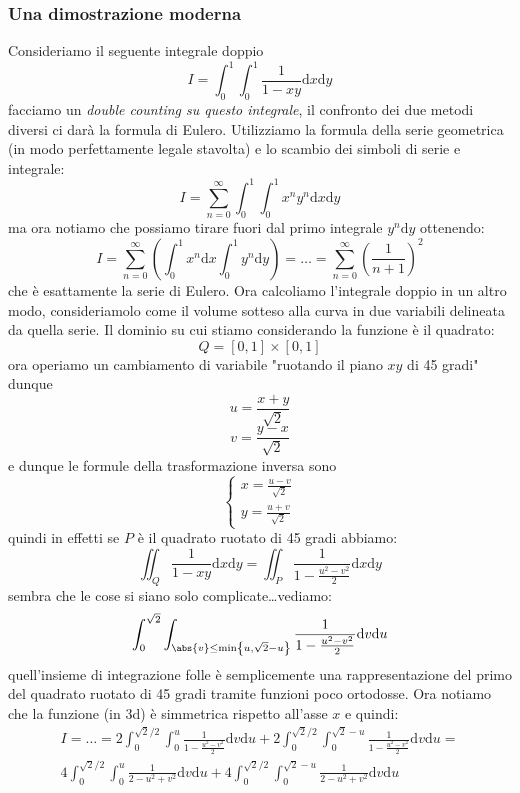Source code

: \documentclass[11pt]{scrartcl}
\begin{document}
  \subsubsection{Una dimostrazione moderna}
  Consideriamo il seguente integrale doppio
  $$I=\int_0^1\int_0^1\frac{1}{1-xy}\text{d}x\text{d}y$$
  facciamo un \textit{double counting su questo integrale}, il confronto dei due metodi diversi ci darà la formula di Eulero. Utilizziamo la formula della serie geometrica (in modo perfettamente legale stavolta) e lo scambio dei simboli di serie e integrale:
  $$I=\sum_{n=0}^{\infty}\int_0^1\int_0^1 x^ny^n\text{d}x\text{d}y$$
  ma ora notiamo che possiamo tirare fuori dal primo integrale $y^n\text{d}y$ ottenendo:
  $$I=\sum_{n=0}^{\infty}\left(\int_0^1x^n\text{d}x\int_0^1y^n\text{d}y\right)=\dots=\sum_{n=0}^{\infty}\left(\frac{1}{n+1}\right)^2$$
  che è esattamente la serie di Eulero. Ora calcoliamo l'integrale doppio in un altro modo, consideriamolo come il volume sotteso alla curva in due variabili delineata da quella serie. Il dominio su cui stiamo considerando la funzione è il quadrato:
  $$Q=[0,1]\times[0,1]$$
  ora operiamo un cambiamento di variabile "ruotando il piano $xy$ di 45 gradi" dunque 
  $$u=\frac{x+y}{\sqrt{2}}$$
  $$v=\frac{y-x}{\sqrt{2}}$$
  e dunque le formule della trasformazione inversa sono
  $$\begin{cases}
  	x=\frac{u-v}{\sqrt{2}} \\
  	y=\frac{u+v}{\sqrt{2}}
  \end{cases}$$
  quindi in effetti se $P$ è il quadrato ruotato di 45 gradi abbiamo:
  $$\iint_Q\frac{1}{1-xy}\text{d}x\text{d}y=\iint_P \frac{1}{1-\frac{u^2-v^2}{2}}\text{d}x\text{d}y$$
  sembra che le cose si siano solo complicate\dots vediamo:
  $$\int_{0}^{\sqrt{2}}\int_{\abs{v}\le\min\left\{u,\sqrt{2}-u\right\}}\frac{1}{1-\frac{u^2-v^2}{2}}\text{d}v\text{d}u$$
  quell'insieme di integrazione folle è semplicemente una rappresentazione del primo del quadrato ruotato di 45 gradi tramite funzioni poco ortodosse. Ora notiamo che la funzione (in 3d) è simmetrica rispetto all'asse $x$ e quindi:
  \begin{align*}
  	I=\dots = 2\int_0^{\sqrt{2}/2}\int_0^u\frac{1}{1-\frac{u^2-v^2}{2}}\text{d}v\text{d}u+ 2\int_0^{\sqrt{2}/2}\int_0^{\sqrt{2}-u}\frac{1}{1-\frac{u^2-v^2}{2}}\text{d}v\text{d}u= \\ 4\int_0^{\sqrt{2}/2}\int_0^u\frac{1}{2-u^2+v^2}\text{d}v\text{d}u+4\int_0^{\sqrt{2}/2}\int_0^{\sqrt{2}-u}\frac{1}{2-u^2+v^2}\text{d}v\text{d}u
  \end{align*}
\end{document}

________________________________________

Please copy exactly the lines from the one that contains "ora operiamo un" up to and including the final line of the listing above.

• **Task solution**
  ora operiamo un cambiamento di variabile "ruotando il piano $xy$ di 45 gradi" dunque 
  $$u=\frac{x+y}{\sqrt{2}}$$
  $$v=\frac{y-x}{\sqrt{2}}$$
  e dunque le formule della trasformazione inversa sono
  $$\begin{cases}
  	x=\frac{u-v}{\sqrt{2}} \\
  	y=\frac{u+v}{\sqrt{2}}
  \end{cases}$$
  quindi in effetti se $P$ è il quadrato ruotato di 45 gradi abbiamo:
  $$\iint_Q\frac{1}{1-xy}\text{d}x\text{d}y=\iint_P \frac{1}{1-\frac{u^2-v^2}{2}}\text{d}x\text{d}y$$
  sembra che le cose si siano solo complicate\dots vediamo:
  $$\int_{0}^{\sqrt{2}}\int_{\abs{v}\le\min\left\{u,\sqrt{2}-u\right\}}\frac{1}{1-\frac{u^2-v^2}{2}}\text{d}v\text{d}u$$
  quell'insieme di integrazione folle è semplicemente una rappresentazione del primo del quadrato ruotato di 45 gradi tramite funzioni poco ortodosse. Ora notiamo che la funzione (in 3d) è simmetrica rispetto all'asse $x$ e quindi:
  \begin{align*}
  	I=\dots = 2\int_0^{\sqrt{2}/2}\int_0^u\frac{1}{1-\frac{u^2-v^2}{2}}\text{d}v\text{d}u+ 2\int_0^{\sqrt{2}/2}\int_0^{\sqrt{2}-u}\frac{1}{1-\frac{u^2-v^2}{2}}\text{d}v\text{d}u= \\ 4\int_0^{\sqrt{2}/2}\int_0^u\frac{1}{2-u^2+v^2}\text{d}v\text{d}u+4\int_0^{\sqrt{2}/2}\int_0^{\sqrt{2}-u}\frac{1}{2-u^2+v^2}\text{d}v\text{d}u
  \end{align*}
\end{document}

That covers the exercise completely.